Coleman is now president of the College Board, that has issued a new Advanced Placement (A.P.) U.S. History curriculum. The College Board's A.P. curriculum is a continuation of the “progressive education” approach, which took hold after The second world war. The A.P. curriculum limits history instruction and replaces it with social studies courses about current events and problems.
The College Board's new A.P. U.S. History curriculum further mirrors the ideological biases of progressive education. It starts with a number of negative and divisive themes which are heavily focused on the balkanizing formation of gender, class, racial, and ethnic identity politics.

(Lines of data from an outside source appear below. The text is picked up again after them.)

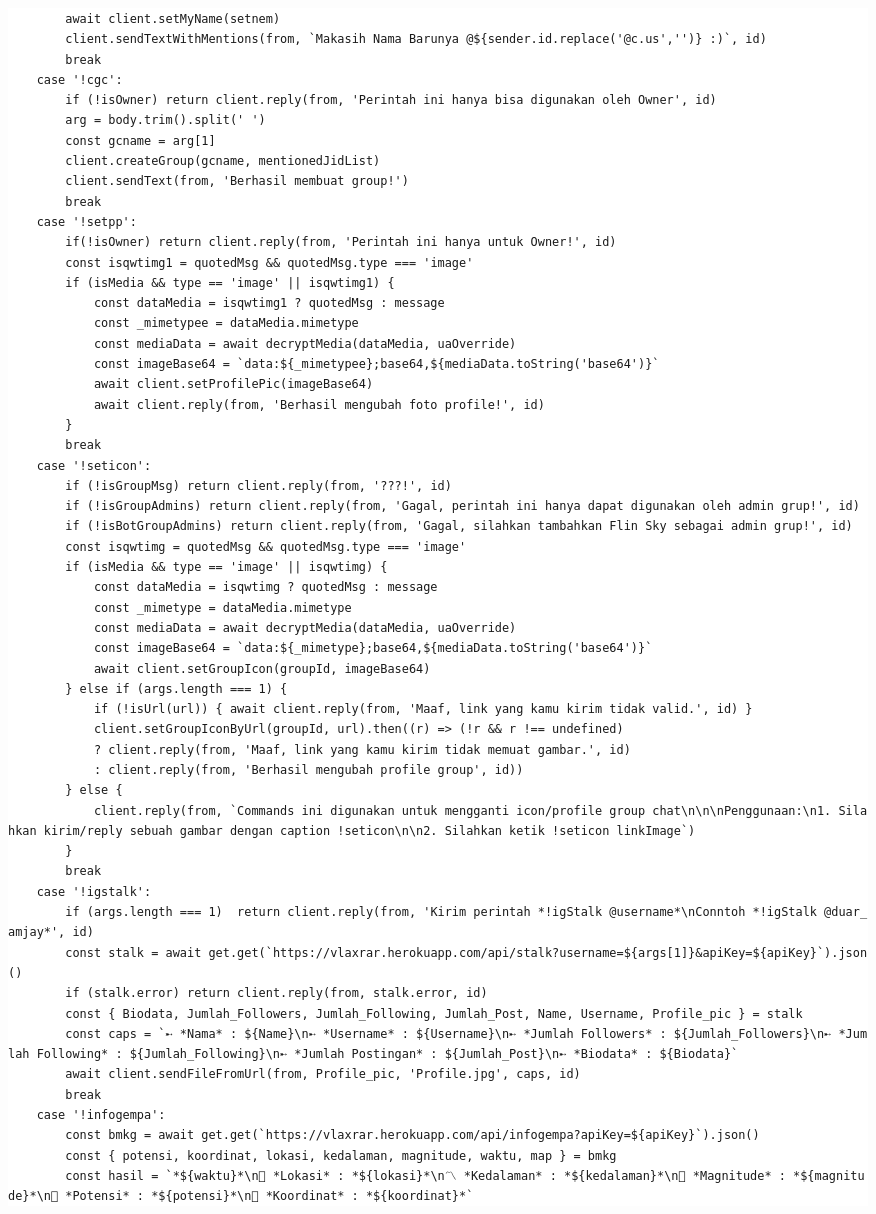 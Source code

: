             await client.setMyName(setnem)
            client.sendTextWithMentions(from, `Makasih Nama Barunya @${sender.id.replace('@c.us','')} :)`, id)
            break
		case '!cgc':
            if (!isOwner) return client.reply(from, 'Perintah ini hanya bisa digunakan oleh Owner', id)
            arg = body.trim().split(' ')
            const gcname = arg[1]
            client.createGroup(gcname, mentionedJidList)
            client.sendText(from, 'Berhasil membuat group!')
            break	
		case '!setpp':
            if(!isOwner) return client.reply(from, 'Perintah ini hanya untuk Owner!', id)
            const isqwtimg1 = quotedMsg && quotedMsg.type === 'image'
			if (isMedia && type == 'image' || isqwtimg1) {
				const dataMedia = isqwtimg1 ? quotedMsg : message
				const _mimetypee = dataMedia.mimetype
				const mediaData = await decryptMedia(dataMedia, uaOverride)
				const imageBase64 = `data:${_mimetypee};base64,${mediaData.toString('base64')}`
                await client.setProfilePic(imageBase64)
                await client.reply(from, 'Berhasil mengubah foto profile!', id)
            }
            break	
		case '!seticon':
			if (!isGroupMsg) return client.reply(from, '???!', id)
            if (!isGroupAdmins) return client.reply(from, 'Gagal, perintah ini hanya dapat digunakan oleh admin grup!', id)
            if (!isBotGroupAdmins) return client.reply(from, 'Gagal, silahkan tambahkan Flin Sky sebagai admin grup!', id)
            const isqwtimg = quotedMsg && quotedMsg.type === 'image'
			if (isMedia && type == 'image' || isqwtimg) {
				const dataMedia = isqwtimg ? quotedMsg : message
				const _mimetype = dataMedia.mimetype
				const mediaData = await decryptMedia(dataMedia, uaOverride)
				const imageBase64 = `data:${_mimetype};base64,${mediaData.toString('base64')}`
				await client.setGroupIcon(groupId, imageBase64)
			} else if (args.length === 1) {
				if (!isUrl(url)) { await client.reply(from, 'Maaf, link yang kamu kirim tidak valid.', id) }
				client.setGroupIconByUrl(groupId, url).then((r) => (!r && r !== undefined)
				? client.reply(from, 'Maaf, link yang kamu kirim tidak memuat gambar.', id)
				: client.reply(from, 'Berhasil mengubah profile group', id))
			} else {
				client.reply(from, `Commands ini digunakan untuk mengganti icon/profile group chat\n\n\nPenggunaan:\n1. Silahkan kirim/reply sebuah gambar dengan caption !seticon\n\n2. Silahkan ketik !seticon linkImage`)
			}
            break	
        case '!igstalk':
            if (args.length === 1)  return client.reply(from, 'Kirim perintah *!igStalk @username*\nConntoh *!igStalk @duar_amjay*', id)
            const stalk = await get.get(`https://vlaxrar.herokuapp.com/api/stalk?username=${args[1]}&apiKey=${apiKey}`).json()
            if (stalk.error) return client.reply(from, stalk.error, id)
            const { Biodata, Jumlah_Followers, Jumlah_Following, Jumlah_Post, Name, Username, Profile_pic } = stalk
            const caps = `➸ *Nama* : ${Name}\n➸ *Username* : ${Username}\n➸ *Jumlah Followers* : ${Jumlah_Followers}\n➸ *Jumlah Following* : ${Jumlah_Following}\n➸ *Jumlah Postingan* : ${Jumlah_Post}\n➸ *Biodata* : ${Biodata}`
            await client.sendFileFromUrl(from, Profile_pic, 'Profile.jpg', caps, id)
            break
        case '!infogempa':
            const bmkg = await get.get(`https://vlaxrar.herokuapp.com/api/infogempa?apiKey=${apiKey}`).json()
            const { potensi, koordinat, lokasi, kedalaman, magnitude, waktu, map } = bmkg
            const hasil = `*${waktu}*\n📍 *Lokasi* : *${lokasi}*\n〽️ *Kedalaman* : *${kedalaman}*\n💢 *Magnitude* : *${magnitude}*\n🔘 *Potensi* : *${potensi}*\n📍 *Koordinat* : *${koordinat}*`
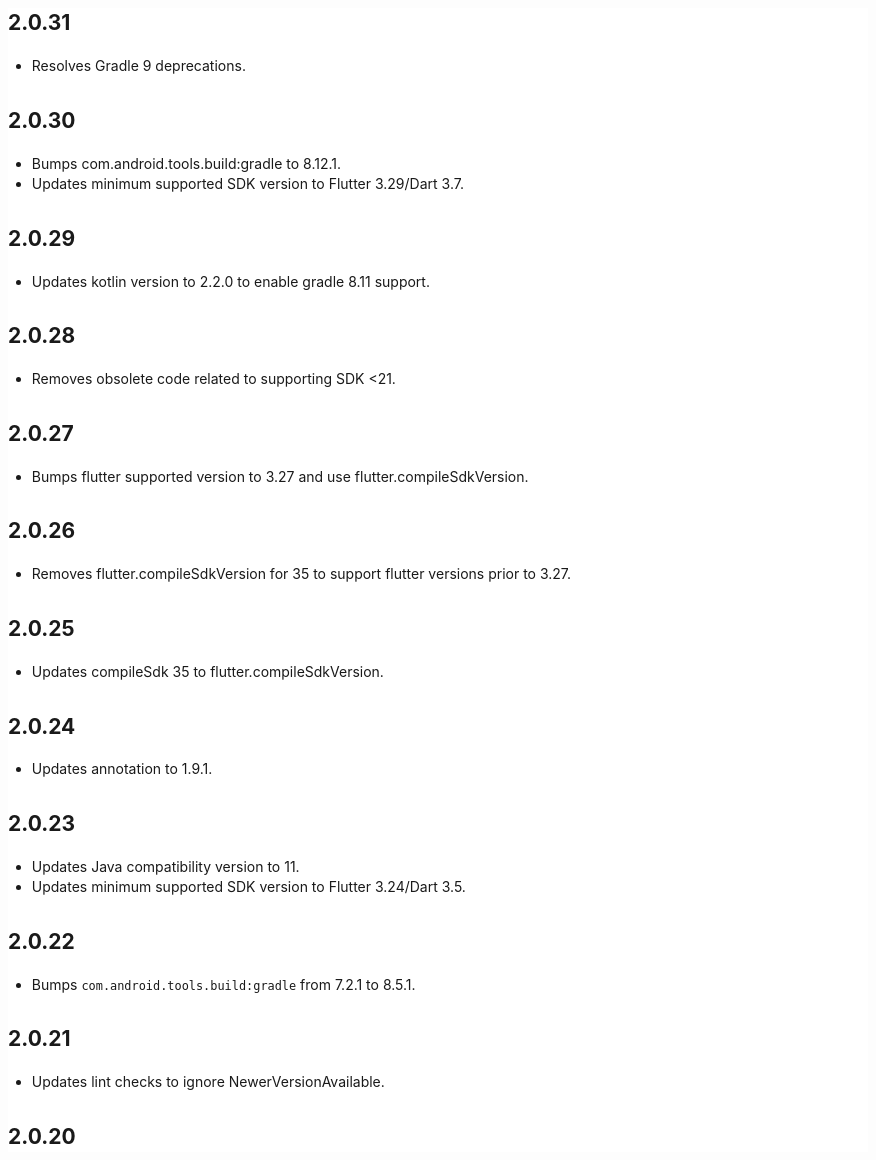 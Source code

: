 ## 2.0.31

* Resolves Gradle 9 deprecations.

## 2.0.30

* Bumps com.android.tools.build:gradle to 8.12.1.
* Updates minimum supported SDK version to Flutter 3.29/Dart 3.7.

## 2.0.29

* Updates kotlin version to 2.2.0 to enable gradle 8.11 support.

## 2.0.28

* Removes obsolete code related to supporting SDK <21.

## 2.0.27

* Bumps flutter supported version to 3.27 and use flutter.compileSdkVersion.

## 2.0.26

* Removes flutter.compileSdkVersion for 35 to support flutter versions prior to 3.27.

## 2.0.25

* Updates compileSdk 35 to flutter.compileSdkVersion.

## 2.0.24

* Updates annotation to 1.9.1.

## 2.0.23

* Updates Java compatibility version to 11.
* Updates minimum supported SDK version to Flutter 3.24/Dart 3.5.

## 2.0.22

* Bumps `com.android.tools.build:gradle` from 7.2.1 to 8.5.1.

## 2.0.21

* Updates lint checks to ignore NewerVersionAvailable.

## 2.0.20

“It's such as the bad and also the ugly of American history, without any from the good,” said co-author Anders Lewis.
For example, there aren't any themes on federalism, separation of powers, the Federalist Papers, or even the Gettysburg Address. The curriculum doesn't ask teachers to teach about Benjamin Franklin and contains no reference to Thomas Jefferson or James Madison. The events of September 11, 2001 will never be referred to as a terrorist attack.
“Federalism as an essential principle of American government stands as the creative organizing indisputable fact that allows the fulfillment of the basic beliefs in republicanism, liberty, and also the public good,” said Founding-era historian and co-author Ralph Ketcham. “Any group of K-12 standards or curriculum that sidesteps or excludes this constitutional and civic reality damages students' understanding of our republic and its history.”
The co-authors recommend that local education authorities replace the College Board's new A.P. U.S. History curriculum with the common civic core spelled out in Educating Democracy, that was published in 2003 through the Albert Shanker Institute.
Progressive educational approaches have produced poor results; that assertion holds especially true using its insistence on reducing emphasis on the teaching of history. By 2010, only 12 percent of senior high school seniors scored proficient on National Assessment of Educational Progress (NAEP) civics tests. NAEP has since eliminated the 4th and 12th grade civics tests.
Ralph Ketcham is professor emeritus ever, Public Affairs, and Political Science at Syracuse University. His National Book Award-nominated James Madison: A Biography (1991) is the definitive single-volume biography of the “father of the Constitution.” Ketcham is a former editor of the papers of both James Madison and Benjamin Franklin and also the author of several books on the Founding era and American constitutionalism, including: From Colony to Country: The Revolution in American Thought, 1750-1820 (1974); Presidents Above Party: The First American Presidency, 1789-1829 (1984); Framed for Posterity: The Enduring Philosophy from the Constitution (1993); and also the Idea of Democracy in the current Era (2004).
Anders Lewis is really a history teacher and art and history department head at the Advanced Math and Science Academy Charter School in Marlborough, Massachusetts. Sandra Stotsky is professor emerita at the University of Arkansas, a nationally renowned expert on K-12 academic standards, along with a former member of Common Core's Validation Committee. While serving in state government, Stotsky and Lewis were driving intellectual forces behind Massachusetts' K-12 U.S. History standards, that are considered a national model.